I don’t think this is core to our disagreement, but I don’t understand why philosophical questions are especially relevant here.
For example, it seems like a relatively weak AI can recognize that “don’t do anything the user would find terrible; acquire resources; make sure the user remains safe and retains effective control over those resource” is a praise-winning strategy, and then do it. (Especially in the reinforcement learning setting, where we can just tell it things and it can learn that doing things we tell it is a praise-winning strategy.) This strategy also seems close to maximally efficient—the costs of keeping humans around and retaining the ability to consult them are not very large, and the cost of eliciting the needed information is not very high.
So it seems to me that we should be thinking about the AI’s ability to identify and execute strategies like this (and our ability to test that it is correctly executing such strategies).
I discussed this issue a bit in problems #2 and #3 here. It seems like “answers to philosophical questions” can essentially be lumped under “values,” in that discussion, since the techniques for coping with unknown values also seem to cope with unknown answers to philosophical questions.
ETA: my position looks superficially like a common argument that people give for why smart AI wouldn’t be dangerous. But now the tables are turned—there is a strategy that the AI can follow which will cause it to earn high reward, and I am claiming that a very intelligent AI can find it, for example by understanding the intent of human language and using this as a clue about what humans will and won’t approve of.
“don’t do anything the user would find terrible; acquire resources; make sure the user remains safe and retains effective control over those resource”
Acquiring resources has a lot of ethical implications. If you’re inventing new technologies and selling them, you could be increasing existential risk. If you’re trading with others, you would be enriching one group at the expense of another. If you’re extracting natural resources, there’s questions of fairness (how hard should you drive bargains or attempt to burn commons) and time preference (do you want to maximize short term or long term resource extraction). And how much do you care about animal suffering, or the world remaining “natural”? I guess the AI could present a plan that involves asking the overseer to answer these questions, but the overseer probably doesn’t have the answers either (or at least should not be confident of his or her answers).
What we want is to develop an AI that can eventually do philosophy and answer these questions on its own, and correctly. It’s the “doing philosophy correctly on its own” part that I do not see how to test for in a black-box design, without giving the AI so much power that it can escape human control if something goes wrong. The AI’s behavior, while it’s in the not-yet-superintelligent, “ask the overseer about every ethical question” phase, doesn’t seem to tell us much about how good the design and implementation is, metaphilosophically.

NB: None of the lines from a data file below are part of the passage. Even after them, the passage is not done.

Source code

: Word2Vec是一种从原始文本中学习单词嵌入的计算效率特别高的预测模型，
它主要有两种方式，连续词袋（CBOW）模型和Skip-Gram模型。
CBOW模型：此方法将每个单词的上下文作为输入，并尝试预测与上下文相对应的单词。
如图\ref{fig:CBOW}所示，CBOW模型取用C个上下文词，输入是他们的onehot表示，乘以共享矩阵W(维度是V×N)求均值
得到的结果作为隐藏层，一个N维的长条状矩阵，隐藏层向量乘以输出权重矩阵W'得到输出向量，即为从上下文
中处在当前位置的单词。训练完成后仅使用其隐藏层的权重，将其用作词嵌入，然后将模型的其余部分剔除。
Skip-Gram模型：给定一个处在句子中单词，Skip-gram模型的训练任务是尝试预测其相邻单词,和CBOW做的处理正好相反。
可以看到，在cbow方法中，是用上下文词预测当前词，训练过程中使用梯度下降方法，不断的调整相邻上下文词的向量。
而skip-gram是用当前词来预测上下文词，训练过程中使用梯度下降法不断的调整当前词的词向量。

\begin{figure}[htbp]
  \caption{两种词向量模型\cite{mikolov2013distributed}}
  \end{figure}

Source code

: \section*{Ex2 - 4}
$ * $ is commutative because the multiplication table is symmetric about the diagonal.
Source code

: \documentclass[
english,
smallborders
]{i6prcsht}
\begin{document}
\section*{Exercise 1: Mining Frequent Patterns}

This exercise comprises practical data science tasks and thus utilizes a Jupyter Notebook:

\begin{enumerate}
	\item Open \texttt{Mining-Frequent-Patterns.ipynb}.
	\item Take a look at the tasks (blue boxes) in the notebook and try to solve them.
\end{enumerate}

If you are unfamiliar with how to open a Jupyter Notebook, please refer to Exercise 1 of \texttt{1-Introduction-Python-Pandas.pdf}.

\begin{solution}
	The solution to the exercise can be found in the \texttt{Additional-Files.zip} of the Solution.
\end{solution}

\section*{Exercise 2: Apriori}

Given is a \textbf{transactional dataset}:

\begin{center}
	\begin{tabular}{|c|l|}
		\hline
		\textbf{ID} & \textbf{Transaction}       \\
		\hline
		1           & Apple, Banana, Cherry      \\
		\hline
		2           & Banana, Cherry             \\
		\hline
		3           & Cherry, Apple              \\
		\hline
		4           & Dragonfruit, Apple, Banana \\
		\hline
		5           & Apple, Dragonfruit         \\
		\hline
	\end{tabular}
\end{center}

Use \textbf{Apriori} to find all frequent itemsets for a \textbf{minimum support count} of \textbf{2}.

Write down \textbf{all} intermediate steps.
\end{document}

I don’t think this is core to our disagreement, but I don’t understand why philosophical questions are especially relevant here.
For example, it seems like a relatively weak AI can recognize that “don’t do anything the user would find terrible; acquire resources; make sure the user remains safe and retains effective control over those resource” is a praise-winning strategy, and then do it. (Especially in the reinforcement learning setting, where we can just tell it things and it can learn that doing things we tell it is a praise-winning strategy.) This strategy also seems close to maximally efficient—the costs of keeping humans around and retaining the ability to consult them are not very large, and the cost of eliciting the needed information is not very high.
So it seems to me that we should be thinking about the AI’s ability to identify and execute strategies like this (and our ability to test that it is correctly executing such strategies).
I discussed this issue a bit in problems #2 and #3 here. It seems like “answers to philosophical questions” can essentially be lumped under “values,” in that discussion, since the techniques for coping with unknown values also seem to cope with unknown answers to philosophical questions.
ETA: my position looks superficially like a common argument that people give for why smart AI wouldn’t be dangerous. But now the tables are turned—there is a strategy that the AI can follow which will cause it to earn high reward, and I am claiming that a very intelligent AI can find it, for example by understanding the intent of human language and using this as a clue about what humans will and won’t approve of.
Acquiring resources has a lot of ethical implications. If you’re inventing new technologies and selling them, you could be increasing existential risk. If you’re trading with others, you would be enriching one group at the expense of another. If you’re extracting natural resources, there’s questions of fairness (how hard should you drive bargains or attempt to burn commons) and time preference (do you want to maximize short term or long term resource extraction). And how much do you care about animal suffering, or the world remaining “natural”? I guess the AI could present a plan that involves asking the overseer to answer these questions, but the overseer probably doesn’t have the answers either (or at least should not be confident of his or her answers).
What we want is to develop an AI that can eventually do philosophy and answer these questions on its own, and correctly. It’s the “doing philosophy correctly on its own” part that I do not see how to test for in a black-box design, without giving the AI so much power that it can escape human control if something goes wrong. The AI’s behavior, while it’s in the not-yet-superintelligent, “ask the overseer about every ethical question” phase, doesn’t seem to tell us much about how good the design and implementation is, metaphilosophically.